(Stored data entries)
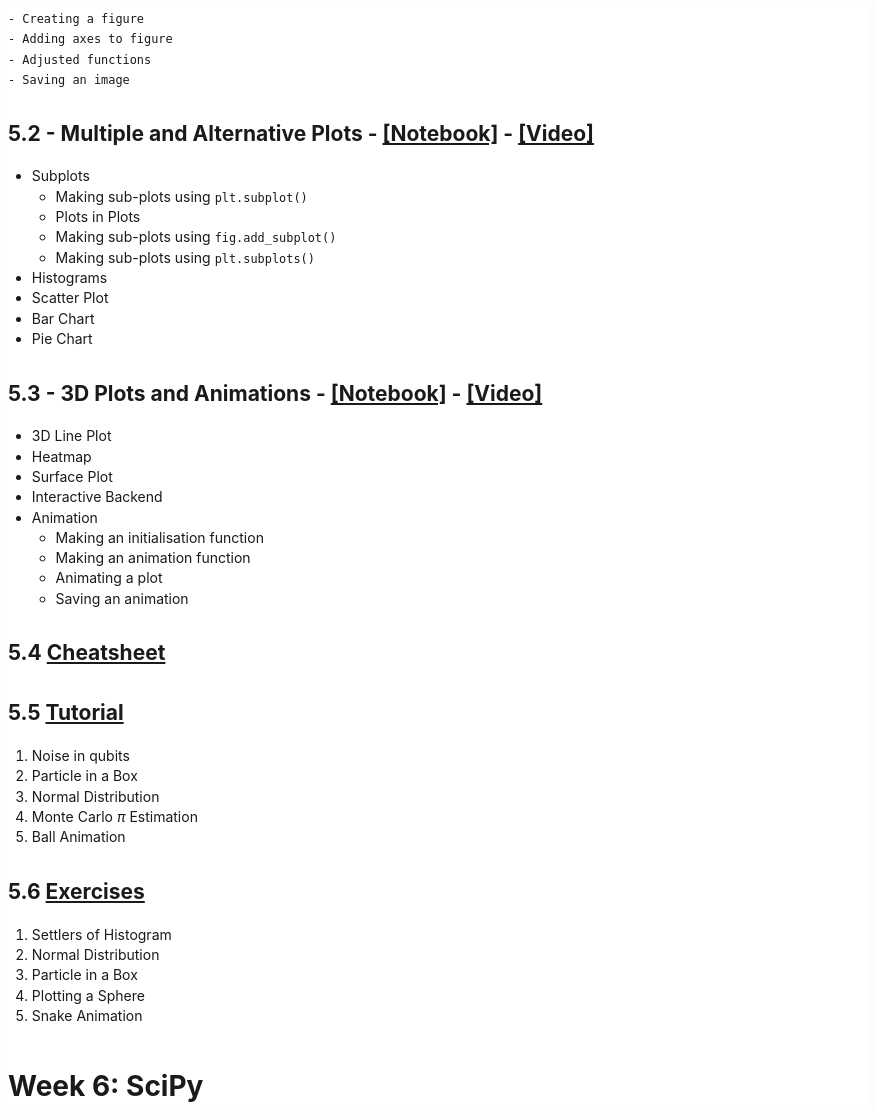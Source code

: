     - Creating a figure
    - Adding axes to figure
    - Adjusted functions
    - Saving an image

## 5.2 - Multiple and Alternative Plots - [[Notebook]](./notebooks/pyqm-5.2-multiple-and-alternative-plots.ipynb) - [[Video]](https://www.youtube.com/watch?v=842vyBG-apQ)

- Subplots
    - Making sub-plots using `plt.subplot()`
    - Plots in Plots
    - Making sub-plots using `fig.add_subplot()`
    - Making sub-plots using `plt.subplots()`
- Histograms
- Scatter Plot
- Bar Chart
- Pie Chart

## 5.3 - 3D Plots and Animations - [[Notebook]](./notebooks/pyqm-5.3-3d-plots-and-animations.ipynb) - [[Video]](https://www.youtube.com/watch?v=2GGQqxRI3fs)

- 3D Line Plot
- Heatmap
- Surface Plot
- Interactive Backend
- Animation
    - Making an initialisation function
    - Making an animation function
    - Animating a plot
    - Saving an animation

## 5.4 [Cheatsheet](./notebooks/pyqm-5.4-cheatsheet.ipynb)

## 5.5 [Tutorial](Week5_Exercises/PyQM_Tut.5.ipynb) 
1. Noise in qubits
2. Particle in a Box
3. Normal Distribution
4. Monte Carlo $\pi$ Estimation
5. Ball Animation

## 5.6 [Exercises](Week5_Exercises/PyQM_Ex.5.ipynb) 
1. Settlers of Histogram
2. Normal Distribution
3. Particle in a Box
4. Plotting a Sphere
5. Snake Animation
# Week 6: SciPy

▶ WORK TASK
Write out every entry above exactly as it stands, minus the pictures.

▶ YOUR RESPONSE
Source code

:     - Creating a figure
    - Adding axes to figure
    - Adjusted functions
    - Saving an image

## 5.2 - Multiple and Alternative Plots - [[Notebook]](./notebooks/pyqm-5.2-multiple-and-alternative-plots.ipynb) - [[Video]](https://www.youtube.com/watch?v=842vyBG-apQ)

- Subplots
    - Making sub-plots using `plt.subplot()`
    - Plots in Plots
    - Making sub-plots using `fig.add_subplot()`
    - Making sub-plots using `plt.subplots()`
- Histograms
- Scatter Plot
- Bar Chart
- Pie Chart

## 5.3 - 3D Plots and Animations - [[Notebook]](./notebooks/pyqm-5.3-3d-plots-and-animations.ipynb) - [[Video]](https://www.youtube.com/watch?v=2GGQqxRI3fs)

- 3D Line Plot
- Heatmap
- Surface Plot
- Interactive Backend
- Animation
    - Making an initialisation function
    - Making an animation function
    - Animating a plot
    - Saving an animation

## 5.4 [Cheatsheet](./notebooks/pyqm-5.4-cheatsheet.ipynb)

## 5.5 [Tutorial](Week5_Exercises/PyQM_Tut.5.ipynb) 
1. Noise in qubits
2. Particle in a Box
3. Normal Distribution
4. Monte Carlo $\pi$ Estimation
5. Ball Animation

## 5.6 [Exercises](Week5_Exercises/PyQM_Ex.5.ipynb) 
1. Settlers of Histogram
2. Normal Distribution
3. Particle in a Box
4. Plotting a Sphere
5. Snake Animation
# Week 6: SciPy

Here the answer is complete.